>>
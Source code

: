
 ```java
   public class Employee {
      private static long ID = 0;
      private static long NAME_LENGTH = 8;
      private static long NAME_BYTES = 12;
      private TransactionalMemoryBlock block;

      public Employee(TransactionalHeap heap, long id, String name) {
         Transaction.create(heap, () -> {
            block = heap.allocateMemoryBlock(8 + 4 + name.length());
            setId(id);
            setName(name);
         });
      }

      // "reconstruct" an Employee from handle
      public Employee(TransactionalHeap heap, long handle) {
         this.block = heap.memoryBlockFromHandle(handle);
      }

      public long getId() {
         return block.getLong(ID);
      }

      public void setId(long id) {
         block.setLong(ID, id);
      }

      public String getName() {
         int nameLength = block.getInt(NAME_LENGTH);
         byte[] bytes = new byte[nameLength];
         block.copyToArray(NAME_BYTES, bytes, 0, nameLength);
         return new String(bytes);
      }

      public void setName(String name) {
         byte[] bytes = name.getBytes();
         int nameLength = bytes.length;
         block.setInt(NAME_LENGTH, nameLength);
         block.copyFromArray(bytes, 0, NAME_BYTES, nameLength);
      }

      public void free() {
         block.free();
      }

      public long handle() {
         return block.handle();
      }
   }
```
<<
>>
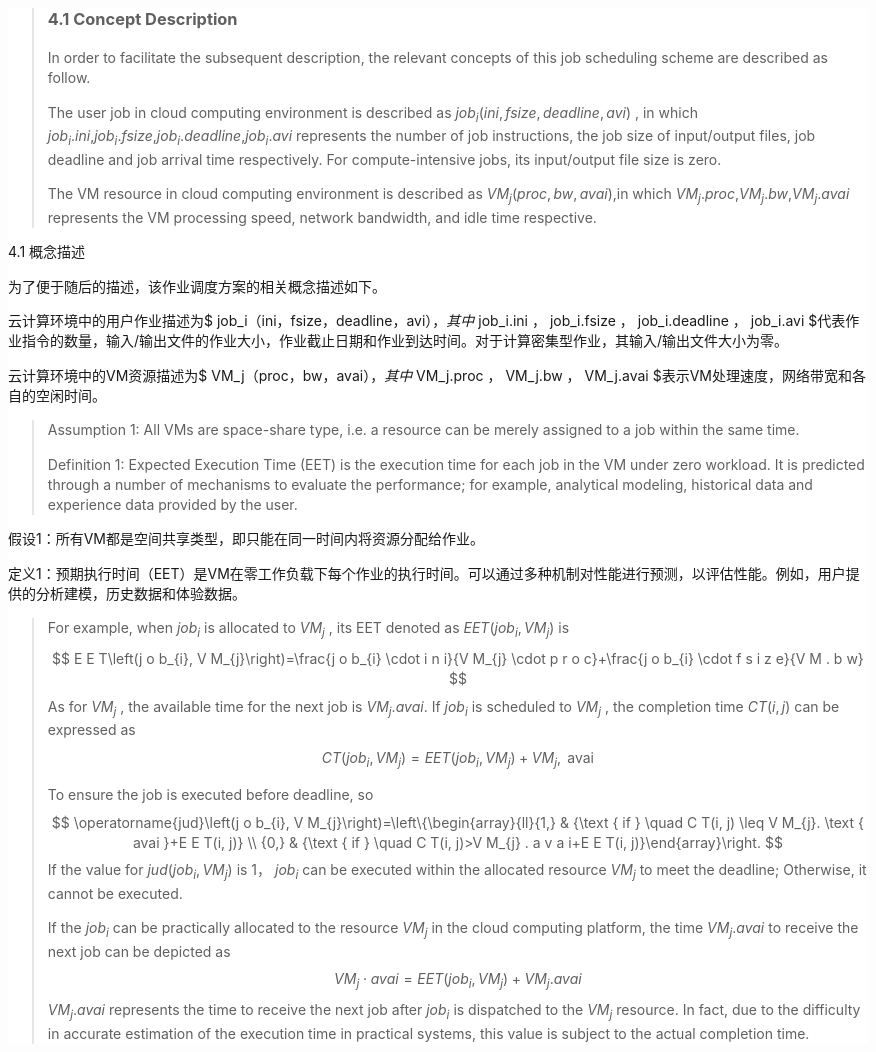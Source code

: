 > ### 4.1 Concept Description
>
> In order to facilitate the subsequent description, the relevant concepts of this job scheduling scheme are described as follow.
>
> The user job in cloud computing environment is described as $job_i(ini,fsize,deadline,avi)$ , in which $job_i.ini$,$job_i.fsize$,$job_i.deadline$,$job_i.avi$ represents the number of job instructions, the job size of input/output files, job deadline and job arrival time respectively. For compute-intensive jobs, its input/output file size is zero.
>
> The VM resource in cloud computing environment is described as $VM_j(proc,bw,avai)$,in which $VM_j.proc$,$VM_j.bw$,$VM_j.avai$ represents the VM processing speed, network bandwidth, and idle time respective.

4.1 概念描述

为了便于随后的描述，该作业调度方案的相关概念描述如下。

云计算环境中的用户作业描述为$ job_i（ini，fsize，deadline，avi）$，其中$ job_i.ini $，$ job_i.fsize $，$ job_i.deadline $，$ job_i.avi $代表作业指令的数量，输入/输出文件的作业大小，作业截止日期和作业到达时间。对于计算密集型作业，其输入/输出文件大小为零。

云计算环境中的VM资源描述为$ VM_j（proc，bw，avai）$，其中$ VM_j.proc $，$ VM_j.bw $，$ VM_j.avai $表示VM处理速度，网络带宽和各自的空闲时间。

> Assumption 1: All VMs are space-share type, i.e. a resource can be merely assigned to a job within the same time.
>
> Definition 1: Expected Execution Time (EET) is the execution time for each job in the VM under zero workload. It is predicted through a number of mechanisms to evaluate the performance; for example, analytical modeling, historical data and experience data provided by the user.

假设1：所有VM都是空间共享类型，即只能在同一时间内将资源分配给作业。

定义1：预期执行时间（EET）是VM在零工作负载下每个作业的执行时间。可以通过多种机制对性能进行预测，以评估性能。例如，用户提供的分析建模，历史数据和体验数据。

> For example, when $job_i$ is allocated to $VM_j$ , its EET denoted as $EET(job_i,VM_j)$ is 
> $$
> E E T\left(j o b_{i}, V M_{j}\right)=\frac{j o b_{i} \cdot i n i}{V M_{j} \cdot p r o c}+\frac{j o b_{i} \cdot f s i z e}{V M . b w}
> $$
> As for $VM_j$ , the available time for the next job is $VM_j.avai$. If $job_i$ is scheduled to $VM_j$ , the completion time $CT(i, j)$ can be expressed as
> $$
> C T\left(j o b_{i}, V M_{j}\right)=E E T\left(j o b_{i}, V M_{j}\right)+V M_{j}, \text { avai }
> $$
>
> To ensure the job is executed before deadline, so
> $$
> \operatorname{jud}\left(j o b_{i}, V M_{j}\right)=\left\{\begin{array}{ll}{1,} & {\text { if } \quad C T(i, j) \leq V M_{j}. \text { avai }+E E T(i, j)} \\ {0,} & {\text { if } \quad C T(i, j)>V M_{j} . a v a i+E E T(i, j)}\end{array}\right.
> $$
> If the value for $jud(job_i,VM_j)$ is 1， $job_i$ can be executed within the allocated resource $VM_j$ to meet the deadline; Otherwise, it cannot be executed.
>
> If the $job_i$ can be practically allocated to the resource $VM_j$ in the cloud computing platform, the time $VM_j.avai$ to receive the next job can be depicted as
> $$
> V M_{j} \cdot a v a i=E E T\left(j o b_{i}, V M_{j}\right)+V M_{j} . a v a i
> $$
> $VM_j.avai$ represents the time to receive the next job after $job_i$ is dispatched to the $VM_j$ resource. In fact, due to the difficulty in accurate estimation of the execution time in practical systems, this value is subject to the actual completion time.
<<
__YOUR GOAL__: Scan the listing above for the word "time" and copy every line that holds it.

__RESPONSE AREA__:
> The user job in cloud computing environment is described as $job_i(ini,fsize,deadline,avi)$ , in which $job_i.ini$,$job_i.fsize$,$job_i.deadline$,$job_i.avi$ represents the number of job instructions, the job size of input/output files, job deadline and job arrival time respectively. For compute-intensive jobs, its input/output file size is zero.
> The VM resource in cloud computing environment is described as $VM_j(proc,bw,avai)$,in which $VM_j.proc$,$VM_j.bw$,$VM_j.avai$ represents the VM processing speed, network bandwidth, and idle time respective.
> Assumption 1: All VMs are space-share type, i.e. a resource can be merely assigned to a job within the same time.
> Definition 1: Expected Execution Time (EET) is the execution time for each job in the VM under zero workload. It is predicted through a number of mechanisms to evaluate the performance; for example, analytical modeling, historical data and experience data provided by the user.
> As for $VM_j$ , the available time for the next job is $VM_j.avai$. If $job_i$ is scheduled to $VM_j$ , the completion time $CT(i, j)$ can be expressed as
> If the $job_i$ can be practically allocated to the resource $VM_j$ in the cloud computing platform, the time $VM_j.avai$ to receive the next job can be depicted as
> $VM_j.avai$ represents the time to receive the next job after $job_i$ is dispatched to the $VM_j$ resource. In fact, due to the difficulty in accurate estimation of the execution time in practical systems, this value is subject to the actual completion time.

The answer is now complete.